BEGIN RECORDS FOR THIS TASK
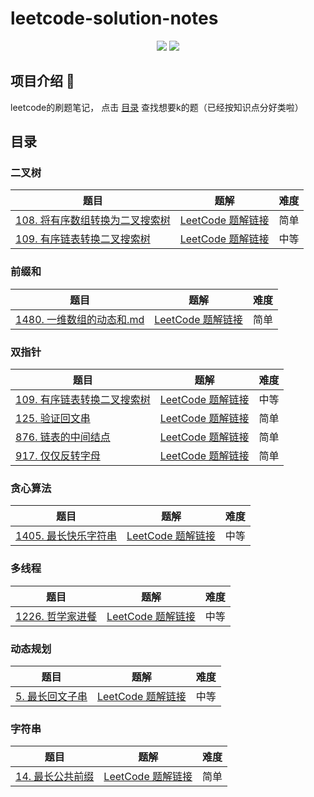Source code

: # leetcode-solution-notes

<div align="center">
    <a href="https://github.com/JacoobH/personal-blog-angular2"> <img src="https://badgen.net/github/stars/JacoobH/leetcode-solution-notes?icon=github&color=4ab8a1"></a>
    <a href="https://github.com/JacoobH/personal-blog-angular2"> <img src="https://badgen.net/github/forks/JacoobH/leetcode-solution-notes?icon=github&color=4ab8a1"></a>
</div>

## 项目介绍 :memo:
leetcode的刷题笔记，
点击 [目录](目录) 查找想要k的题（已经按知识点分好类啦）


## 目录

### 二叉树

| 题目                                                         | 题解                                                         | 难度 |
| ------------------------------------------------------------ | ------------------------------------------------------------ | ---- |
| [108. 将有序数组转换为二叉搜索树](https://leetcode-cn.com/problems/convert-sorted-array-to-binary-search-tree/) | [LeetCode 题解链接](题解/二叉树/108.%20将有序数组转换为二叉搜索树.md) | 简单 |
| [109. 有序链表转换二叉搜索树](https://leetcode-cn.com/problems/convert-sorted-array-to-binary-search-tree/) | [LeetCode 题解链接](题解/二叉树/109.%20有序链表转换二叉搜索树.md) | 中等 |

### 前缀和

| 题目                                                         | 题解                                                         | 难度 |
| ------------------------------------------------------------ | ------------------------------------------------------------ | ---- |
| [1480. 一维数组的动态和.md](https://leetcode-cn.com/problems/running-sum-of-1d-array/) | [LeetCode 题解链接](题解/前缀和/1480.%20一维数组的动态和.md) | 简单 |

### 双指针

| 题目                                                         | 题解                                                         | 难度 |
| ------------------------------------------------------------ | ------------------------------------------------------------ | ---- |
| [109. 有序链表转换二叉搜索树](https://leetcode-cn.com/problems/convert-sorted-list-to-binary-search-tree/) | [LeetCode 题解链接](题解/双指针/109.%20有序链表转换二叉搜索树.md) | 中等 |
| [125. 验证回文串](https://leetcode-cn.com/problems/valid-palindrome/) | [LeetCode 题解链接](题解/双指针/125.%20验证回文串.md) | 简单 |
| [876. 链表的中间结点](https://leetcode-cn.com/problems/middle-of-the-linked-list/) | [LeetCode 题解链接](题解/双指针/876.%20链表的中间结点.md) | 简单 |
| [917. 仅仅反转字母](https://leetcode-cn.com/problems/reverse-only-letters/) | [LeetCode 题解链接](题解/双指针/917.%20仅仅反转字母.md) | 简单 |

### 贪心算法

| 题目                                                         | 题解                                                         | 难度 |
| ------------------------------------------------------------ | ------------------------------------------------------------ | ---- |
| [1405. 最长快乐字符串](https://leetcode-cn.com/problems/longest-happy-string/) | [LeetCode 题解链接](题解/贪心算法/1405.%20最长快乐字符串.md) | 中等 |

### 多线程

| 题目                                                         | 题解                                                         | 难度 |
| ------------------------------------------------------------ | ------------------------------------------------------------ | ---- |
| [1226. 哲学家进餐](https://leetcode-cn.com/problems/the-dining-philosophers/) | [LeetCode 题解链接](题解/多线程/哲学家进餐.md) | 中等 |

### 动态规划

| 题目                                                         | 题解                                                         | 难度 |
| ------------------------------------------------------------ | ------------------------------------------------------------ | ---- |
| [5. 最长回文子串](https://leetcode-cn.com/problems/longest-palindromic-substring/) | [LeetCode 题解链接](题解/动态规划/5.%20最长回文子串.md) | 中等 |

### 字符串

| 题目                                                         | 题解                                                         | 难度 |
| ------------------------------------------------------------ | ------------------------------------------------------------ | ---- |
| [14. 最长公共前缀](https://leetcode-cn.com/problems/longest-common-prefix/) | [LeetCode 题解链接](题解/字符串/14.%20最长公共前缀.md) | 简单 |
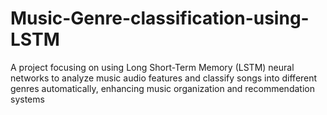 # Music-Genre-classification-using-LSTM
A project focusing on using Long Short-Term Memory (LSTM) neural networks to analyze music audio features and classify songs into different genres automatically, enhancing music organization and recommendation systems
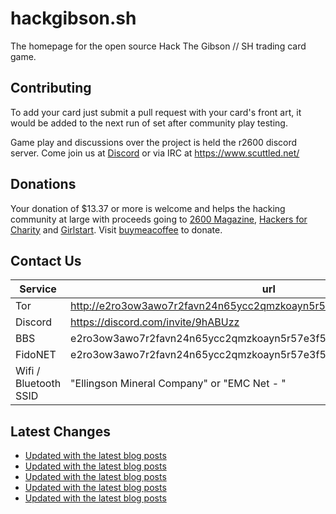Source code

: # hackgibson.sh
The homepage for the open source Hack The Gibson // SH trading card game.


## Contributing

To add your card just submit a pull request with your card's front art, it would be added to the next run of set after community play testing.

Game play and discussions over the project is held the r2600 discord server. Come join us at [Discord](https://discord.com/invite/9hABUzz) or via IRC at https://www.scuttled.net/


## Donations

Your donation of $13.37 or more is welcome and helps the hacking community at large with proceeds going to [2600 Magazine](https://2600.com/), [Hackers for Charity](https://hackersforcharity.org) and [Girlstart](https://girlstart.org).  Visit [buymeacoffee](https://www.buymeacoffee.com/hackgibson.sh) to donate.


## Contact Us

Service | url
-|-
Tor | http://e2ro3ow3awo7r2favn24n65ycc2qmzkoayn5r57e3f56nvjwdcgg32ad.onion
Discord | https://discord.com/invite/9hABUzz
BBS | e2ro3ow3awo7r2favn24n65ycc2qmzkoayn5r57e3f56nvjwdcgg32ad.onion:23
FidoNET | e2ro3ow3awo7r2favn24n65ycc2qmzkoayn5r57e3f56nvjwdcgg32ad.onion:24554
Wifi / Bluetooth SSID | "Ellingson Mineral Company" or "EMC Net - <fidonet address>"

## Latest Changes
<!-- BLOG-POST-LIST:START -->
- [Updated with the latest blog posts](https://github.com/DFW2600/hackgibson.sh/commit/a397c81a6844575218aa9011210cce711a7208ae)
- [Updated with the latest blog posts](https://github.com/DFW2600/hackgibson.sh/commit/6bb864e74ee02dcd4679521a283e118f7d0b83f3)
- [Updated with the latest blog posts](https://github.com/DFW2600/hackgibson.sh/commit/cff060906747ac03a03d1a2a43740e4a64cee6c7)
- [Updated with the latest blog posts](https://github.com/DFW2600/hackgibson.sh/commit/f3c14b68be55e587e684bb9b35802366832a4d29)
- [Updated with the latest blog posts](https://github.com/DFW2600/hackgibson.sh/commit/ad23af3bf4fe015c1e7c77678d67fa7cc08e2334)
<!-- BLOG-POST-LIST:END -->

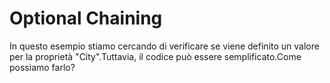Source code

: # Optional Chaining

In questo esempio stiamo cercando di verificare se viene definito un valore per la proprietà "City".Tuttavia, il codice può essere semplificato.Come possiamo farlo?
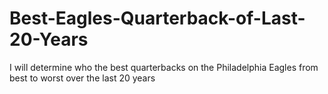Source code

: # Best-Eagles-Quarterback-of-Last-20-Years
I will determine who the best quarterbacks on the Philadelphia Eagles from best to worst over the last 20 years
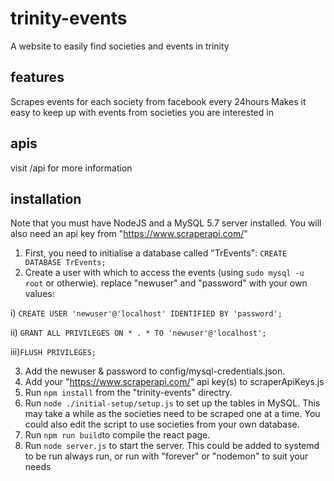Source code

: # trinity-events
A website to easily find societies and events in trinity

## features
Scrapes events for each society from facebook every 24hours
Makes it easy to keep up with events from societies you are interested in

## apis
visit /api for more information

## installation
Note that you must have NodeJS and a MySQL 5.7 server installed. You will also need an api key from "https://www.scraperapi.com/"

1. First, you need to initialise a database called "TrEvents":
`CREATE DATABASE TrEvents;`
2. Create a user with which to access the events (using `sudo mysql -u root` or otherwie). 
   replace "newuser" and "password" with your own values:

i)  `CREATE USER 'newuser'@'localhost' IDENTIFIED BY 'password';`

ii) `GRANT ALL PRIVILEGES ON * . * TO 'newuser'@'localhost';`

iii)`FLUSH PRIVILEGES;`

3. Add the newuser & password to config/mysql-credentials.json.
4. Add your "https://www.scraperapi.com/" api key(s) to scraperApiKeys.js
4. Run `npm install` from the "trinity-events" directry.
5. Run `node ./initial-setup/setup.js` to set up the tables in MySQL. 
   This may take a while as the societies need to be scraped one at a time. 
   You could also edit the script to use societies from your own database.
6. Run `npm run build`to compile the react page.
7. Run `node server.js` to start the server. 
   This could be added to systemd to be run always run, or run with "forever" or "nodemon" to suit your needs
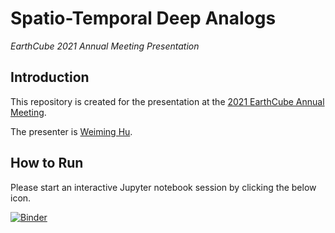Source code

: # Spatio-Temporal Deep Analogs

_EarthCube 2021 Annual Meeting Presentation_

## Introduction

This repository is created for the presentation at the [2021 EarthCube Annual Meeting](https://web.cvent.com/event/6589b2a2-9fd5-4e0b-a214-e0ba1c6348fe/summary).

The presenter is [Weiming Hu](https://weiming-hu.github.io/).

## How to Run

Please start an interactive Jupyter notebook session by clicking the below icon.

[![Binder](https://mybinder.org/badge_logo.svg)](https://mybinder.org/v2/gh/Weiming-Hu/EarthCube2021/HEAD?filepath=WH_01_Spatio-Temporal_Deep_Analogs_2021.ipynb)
END RECORDS FOR THIS TASK
» DESCRIPTION OF THE TASK:
What lines in the entries above hold "community"? Copy every one.

» EXERCISE RESULT:
To add your card just submit a pull request with your card's front art, it would be added to the next run of set after community play testing.
Your donation of $13.37 or more is welcome and helps the hacking community at large with proceeds going to [2600 Magazine](https://2600.com/), [Hackers for Charity](https://hackersforcharity.org) and [Girlstart](https://girlstart.org).  Visit [buymeacoffee](https://www.buymeacoffee.com/hackgibson.sh) to donate.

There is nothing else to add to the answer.